• [EXERCISE INSTRUCTIONS] Leave out the pictures and give back all the entries exactly as written.

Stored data
# # # # #

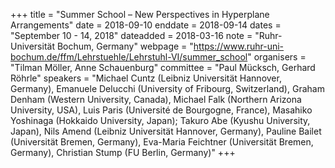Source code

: +++
title = "Summer School – New Perspectives in Hyperplane Arrangements"
date = 2018-09-10
enddate = 2018-09-14
dates = "September 10 - 14, 2018"
dateadded = 2018-03-16
note = "Ruhr-Universität Bochum, Germany"
webpage = "https://www.ruhr-uni-bochum.de/ffm/Lehrstuehle/Lehrstuhl-VI/summer_school"
organisers = "Tilman Möller, Anne Schauenburg"
committee = "Paul Mücksch, Gerhard Röhrle"
speakers = "Michael Cuntz (Leibniz Universität Hannover, Germany), Emanuele Delucchi (University of Fribourg, Switzerland), Graham Denham (Western University, Canada), Michael Falk (Northern Arizona University, USA), Luis Paris (Université de Bourgogne, France), Masahiko Yoshinaga (Hokkaido University, Japan); Takuro Abe (Kyushu University, Japan), Nils Amend (Leibniz Universität Hannover, Germany), Pauline Bailet (Universität Bremen, Germany), Eva-Maria Feichtner (Universität Bremen, Germany), Christian Stump (FU Berlin, Germany)"
+++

# # # # #

• [ANSWER TO THE EXERCISE]
Source code

: +++
title = "Summer School – New Perspectives in Hyperplane Arrangements"
date = 2018-09-10
enddate = 2018-09-14
dates = "September 10 - 14, 2018"
dateadded = 2018-03-16
note = "Ruhr-Universität Bochum, Germany"
webpage = "https://www.ruhr-uni-bochum.de/ffm/Lehrstuehle/Lehrstuhl-VI/summer_school"
organisers = "Tilman Möller, Anne Schauenburg"
committee = "Paul Mücksch, Gerhard Röhrle"
speakers = "Michael Cuntz (Leibniz Universität Hannover, Germany), Emanuele Delucchi (University of Fribourg, Switzerland), Graham Denham (Western University, Canada), Michael Falk (Northern Arizona University, USA), Luis Paris (Université de Bourgogne, France), Masahiko Yoshinaga (Hokkaido University, Japan); Takuro Abe (Kyushu University, Japan), Nils Amend (Leibniz Universität Hannover, Germany), Pauline Bailet (Universität Bremen, Germany), Eva-Maria Feichtner (Universität Bremen, Germany), Christian Stump (FU Berlin, Germany)"
+++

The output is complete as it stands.